NFL’s first trans cheerleader slams North Carolina law banning males from competing in female sports

by WorldTribune Staff, September 22, 2023

In August, Republicans who hold a supermajority in North Carolina’s state legislature overrode Democrat Gov. Roy Cooper’s veto and pushed through the Fairness in Women’s Sports Act, which bans biological males from competing in female sports at the middle school, high school, and college levels.

Justine Lindsay, the NFL’s first transgender cheerleader, has vowed to “fight this until I can’t fight anymore. It saddens me to see it.”

Carolina Panthers cheerleader Justine Lindsay / Eakin Howard / Getty Images

In Marcy 2022 the 30-year-old Lindsay made the Carolina Panthers’ TopCats cheer squad. In an interview with Elle, Lindsay compared the achievement to becoming “a doctor or a nurse.”

“Everything that I’m going through now, it’s bigger than me. No one is going to stop the show,” Lindsay said.

The Daily Mail noted: “The dancer has become a figurehead in debates around transgender athletes inclusion in female sports — despite her own role not being threatened by a recent ban passed in her home state.”

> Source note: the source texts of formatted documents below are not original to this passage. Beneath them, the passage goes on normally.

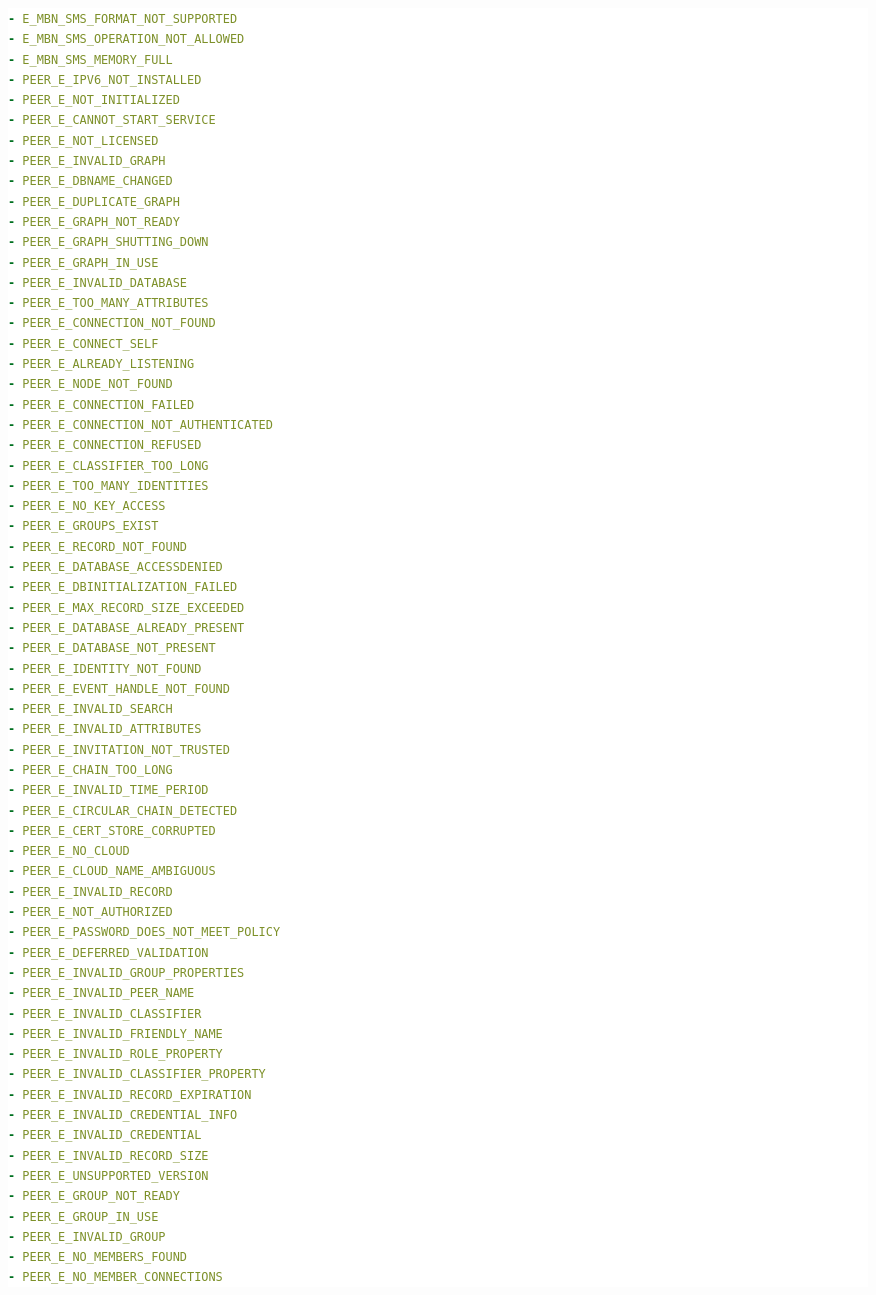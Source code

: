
 ```yaml
- E_MBN_SMS_FORMAT_NOT_SUPPORTED
- E_MBN_SMS_OPERATION_NOT_ALLOWED
- E_MBN_SMS_MEMORY_FULL
- PEER_E_IPV6_NOT_INSTALLED
- PEER_E_NOT_INITIALIZED
- PEER_E_CANNOT_START_SERVICE
- PEER_E_NOT_LICENSED
- PEER_E_INVALID_GRAPH
- PEER_E_DBNAME_CHANGED
- PEER_E_DUPLICATE_GRAPH
- PEER_E_GRAPH_NOT_READY
- PEER_E_GRAPH_SHUTTING_DOWN
- PEER_E_GRAPH_IN_USE
- PEER_E_INVALID_DATABASE
- PEER_E_TOO_MANY_ATTRIBUTES
- PEER_E_CONNECTION_NOT_FOUND
- PEER_E_CONNECT_SELF
- PEER_E_ALREADY_LISTENING
- PEER_E_NODE_NOT_FOUND
- PEER_E_CONNECTION_FAILED
- PEER_E_CONNECTION_NOT_AUTHENTICATED
- PEER_E_CONNECTION_REFUSED
- PEER_E_CLASSIFIER_TOO_LONG
- PEER_E_TOO_MANY_IDENTITIES
- PEER_E_NO_KEY_ACCESS
- PEER_E_GROUPS_EXIST
- PEER_E_RECORD_NOT_FOUND
- PEER_E_DATABASE_ACCESSDENIED
- PEER_E_DBINITIALIZATION_FAILED
- PEER_E_MAX_RECORD_SIZE_EXCEEDED
- PEER_E_DATABASE_ALREADY_PRESENT
- PEER_E_DATABASE_NOT_PRESENT
- PEER_E_IDENTITY_NOT_FOUND
- PEER_E_EVENT_HANDLE_NOT_FOUND
- PEER_E_INVALID_SEARCH
- PEER_E_INVALID_ATTRIBUTES
- PEER_E_INVITATION_NOT_TRUSTED
- PEER_E_CHAIN_TOO_LONG
- PEER_E_INVALID_TIME_PERIOD
- PEER_E_CIRCULAR_CHAIN_DETECTED
- PEER_E_CERT_STORE_CORRUPTED
- PEER_E_NO_CLOUD
- PEER_E_CLOUD_NAME_AMBIGUOUS
- PEER_E_INVALID_RECORD
- PEER_E_NOT_AUTHORIZED
- PEER_E_PASSWORD_DOES_NOT_MEET_POLICY
- PEER_E_DEFERRED_VALIDATION
- PEER_E_INVALID_GROUP_PROPERTIES
- PEER_E_INVALID_PEER_NAME
- PEER_E_INVALID_CLASSIFIER
- PEER_E_INVALID_FRIENDLY_NAME
- PEER_E_INVALID_ROLE_PROPERTY
- PEER_E_INVALID_CLASSIFIER_PROPERTY
- PEER_E_INVALID_RECORD_EXPIRATION
- PEER_E_INVALID_CREDENTIAL_INFO
- PEER_E_INVALID_CREDENTIAL
- PEER_E_INVALID_RECORD_SIZE
- PEER_E_UNSUPPORTED_VERSION
- PEER_E_GROUP_NOT_READY
- PEER_E_GROUP_IN_USE
- PEER_E_INVALID_GROUP
- PEER_E_NO_MEMBERS_FOUND
- PEER_E_NO_MEMBER_CONNECTIONS
```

After making the Panthers’ cheer squad, Lindsay told Elle: “People were like, ‘Are they going to put her in a dress? Are they going to put her in pants?’ ”

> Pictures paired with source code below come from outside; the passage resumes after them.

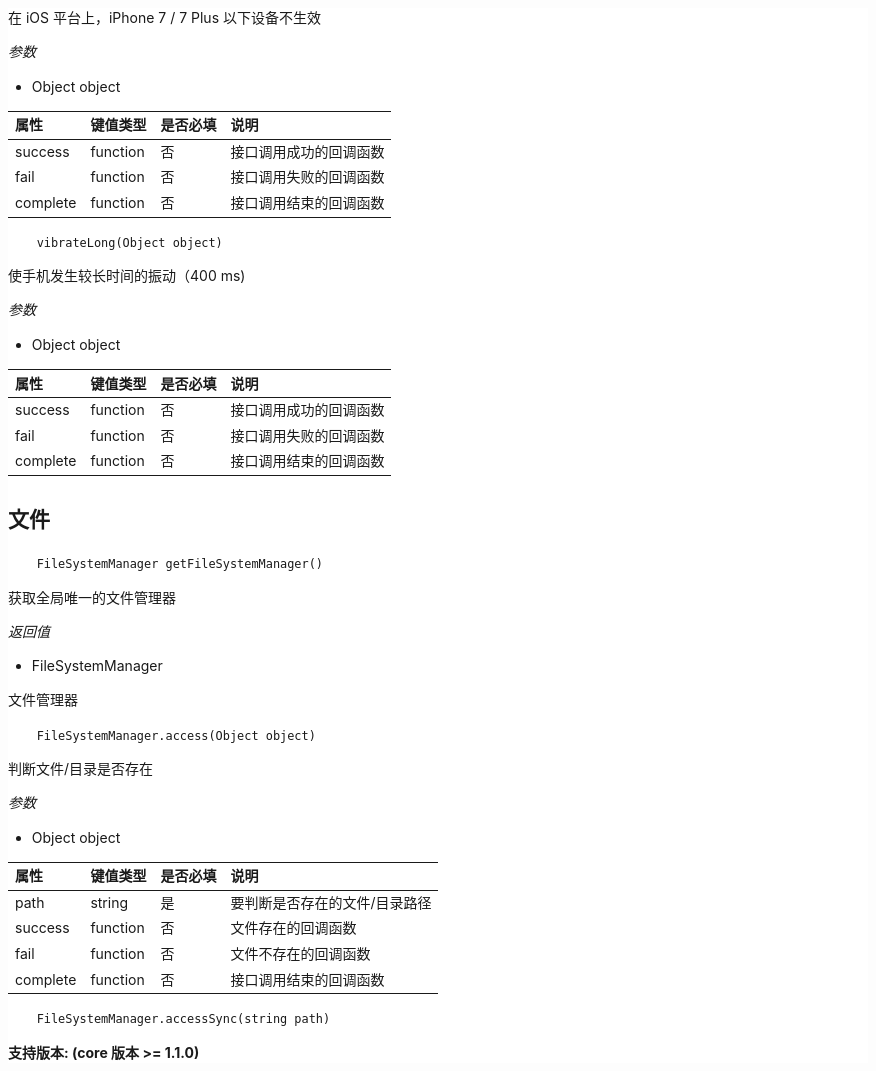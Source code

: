 在 iOS 平台上，iPhone 7 / 7 Plus 以下设备不生效

*参数*

- Object object

|属性|键值类型|是否必填|说明|
|:--|:--|:--|:--|
|success|function|否|接口调用成功的回调函数|
|fail|function|否|接口调用失败的回调函数|
|complete|function|否|接口调用结束的回调函数|
```JS
	vibrateLong(Object object)
```
使手机发生较长时间的振动（400 ms)

*参数*

- Object object

|属性|键值类型|是否必填|说明|
|:--|:--|:--|:--|
|success|function	|否|接口调用成功的回调函数|
|fail|function|否|接口调用失败的回调函数|
|complete|function|否|接口调用结束的回调函数|

## 文件
```JS
	FileSystemManager getFileSystemManager()
```
获取全局唯一的文件管理器

*返回值*

- FileSystemManager

文件管理器
```JS
	FileSystemManager.access(Object object)
```
判断文件/目录是否存在

*参数*

- Object object

|属性|键值类型|是否必填|说明|
|:--|:--|:--|:--|
|path|string|是|要判断是否存在的文件/目录路径|
|success|function	|否|文件存在的回调函数|
|fail|function|否|文件不存在的回调函数|
|complete|function|否|接口调用结束的回调函数|
```JS
    FileSystemManager.accessSync(string path)
```
**支持版本: (core 版本 >= 1.1.0)**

Cheer squad teammate Chris Crawford, one of two gay men who joined the team in November 2021, added that it was not surprising to see the angry reaction from some to Lindsay landing a place on the team, noting that “we are in the South.”

The push to ban biological males from female sports has been fueled most notably by hulking swimmer Lia Thomas’s win in the NCAA championships in March 2022.

In North Carolina, a biological male won a female cycling race by over five minutes. Austin Killips, 27, throttled the competition in the 137-mile long race called the Belgian Waffle Ride.

The issue forced champion cyclist Hannah Arensman from her sport after she lost out of a podium place to a trans cyclist. In April, Arensman announced the end of her dream of competing in the Olympics, saying the inclusion of trans racers meant she would “lose no matter how hard I train.”

Tommy Lundberg, a lecturer in physiology at Sweden’s Karolinska Institute and leading researcher on the subject, told DailyMail.com in March: “The most important thing is whether or not you have benefited from male development and male puberty and if you’ve done that, you’re going to have advantages you cannot undo later.”

This view was also shared by Nancy Hogshead, a former pro swimmer who won three gold medals and one silver at the 1984 Olympics, who told DailyMail.com: “Trans women have an undeniable physical advantage. Their bodies do what male bodies do when they go through puberty and is the reason why we segregate sports ubiquitously around the world. Unless we’re talking about just playing, just recreational sports. All competitive sports are sex segregated.”

Lindsay has no plans to shy away from the spotlight, seeing becoming the first transgender cheerleader in the NFL as “setting things up for the younger generation. Everything that I’m going through now, it’s bigger than me.”